As a college student well into my second year, looking back I’ve learned a lot about myself. I’ve learned more even when high school me thought I already knew all there was to know about myself. I’ve always thought I was an open and vulnerable person, but maybe I’m not as much I thought I was. I’ve always thought that I knew what it meant to be loved by Jesus, but maybe not as much as I thought I did. It’s crazy to think that I’ve been conscious this entire time, and yet there are so many layers and walls to my heart that I didn’t know were there.
And just like how God doesn’t give you a flashlight and tells you to meander the cave alone, but is the light Himself, He has been slowly revealing to me the ways I fell from Him. He has been slowly breaking down those walls I literally did not know were there. Specifically in the ways I like to categorize my emotions.
If an emotion is illogical or unnecessary I throw it out the window. If it’s not deemed worthy in the situation I suppress it and move on because if it doesn’t help me on my journey then why waste my energy on it? I was really struggling with this when my mentor last year spoke some real truth and I was low-key shook mid bite into my pho at Saigon Deli. She asked me “How can you expect to have a deep and healing relationship with God if you don’t let him reach you even in your smallest moments of hurt?”

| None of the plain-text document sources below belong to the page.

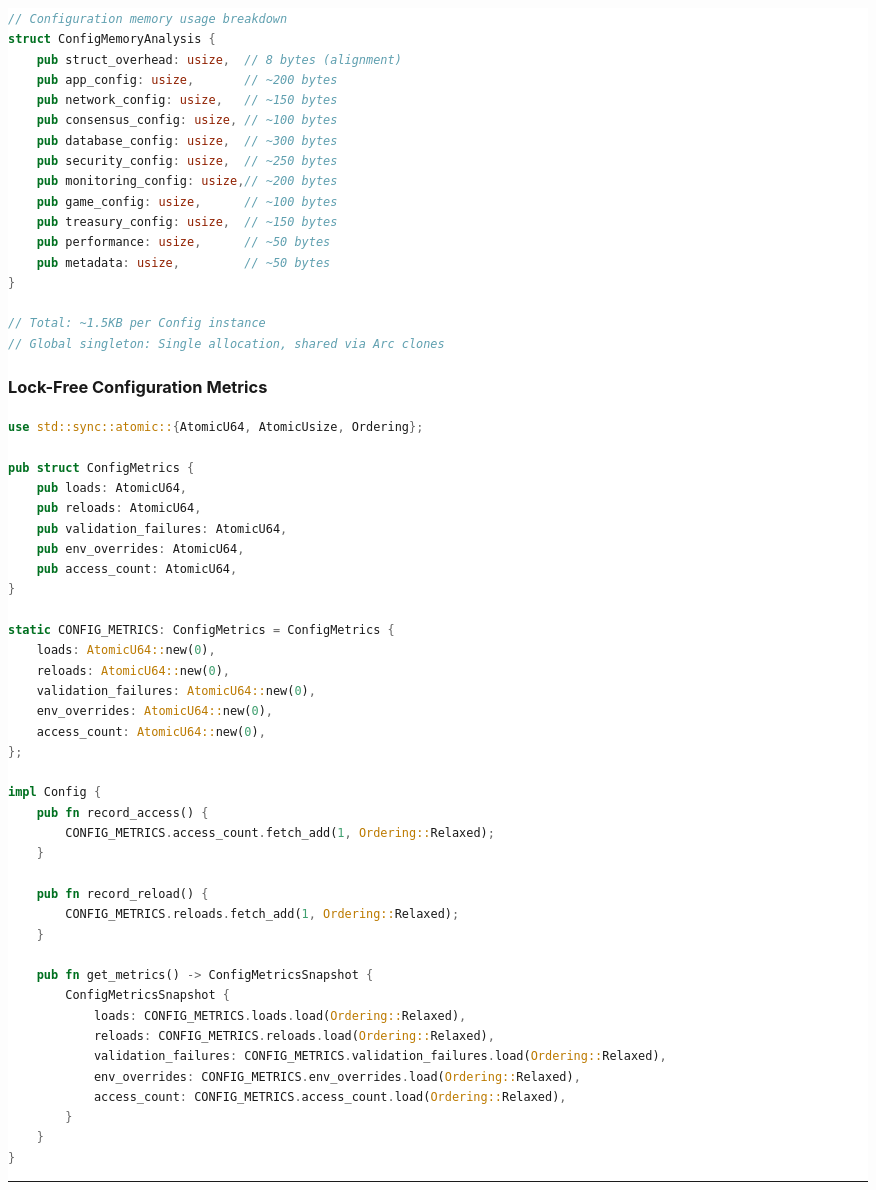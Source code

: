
 ```rust
// Configuration memory usage breakdown
struct ConfigMemoryAnalysis {
    pub struct_overhead: usize,  // 8 bytes (alignment)
    pub app_config: usize,       // ~200 bytes
    pub network_config: usize,   // ~150 bytes  
    pub consensus_config: usize, // ~100 bytes
    pub database_config: usize,  // ~300 bytes
    pub security_config: usize,  // ~250 bytes
    pub monitoring_config: usize,// ~200 bytes
    pub game_config: usize,      // ~100 bytes
    pub treasury_config: usize,  // ~150 bytes
    pub performance: usize,      // ~50 bytes
    pub metadata: usize,         // ~50 bytes
}

// Total: ~1.5KB per Config instance
// Global singleton: Single allocation, shared via Arc clones
```

### Lock-Free Configuration Metrics

```rust
use std::sync::atomic::{AtomicU64, AtomicUsize, Ordering};

pub struct ConfigMetrics {
    pub loads: AtomicU64,
    pub reloads: AtomicU64,
    pub validation_failures: AtomicU64,
    pub env_overrides: AtomicU64,
    pub access_count: AtomicU64,
}

static CONFIG_METRICS: ConfigMetrics = ConfigMetrics {
    loads: AtomicU64::new(0),
    reloads: AtomicU64::new(0),
    validation_failures: AtomicU64::new(0),
    env_overrides: AtomicU64::new(0),
    access_count: AtomicU64::new(0),
};

impl Config {
    pub fn record_access() {
        CONFIG_METRICS.access_count.fetch_add(1, Ordering::Relaxed);
    }
    
    pub fn record_reload() {
        CONFIG_METRICS.reloads.fetch_add(1, Ordering::Relaxed);
    }
    
    pub fn get_metrics() -> ConfigMetricsSnapshot {
        ConfigMetricsSnapshot {
            loads: CONFIG_METRICS.loads.load(Ordering::Relaxed),
            reloads: CONFIG_METRICS.reloads.load(Ordering::Relaxed),
            validation_failures: CONFIG_METRICS.validation_failures.load(Ordering::Relaxed),
            env_overrides: CONFIG_METRICS.env_overrides.load(Ordering::Relaxed),
            access_count: CONFIG_METRICS.access_count.load(Ordering::Relaxed),
        }
    }
}
```

---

To this day I’ve been trying to uproot lies that have embedded themselves in my heart and understand that God knows me and loves me despite all the lies I've believed. I am extremely grateful for the intentional vulnerability in the AAIV community and how the community has pushed me to basically sumo wrestle the lies of this world. Spiritual GAINZ. Also I hope y’all signed up for mentorship because obviously where would I be without mine! Shout out to my mentor, you know who you are.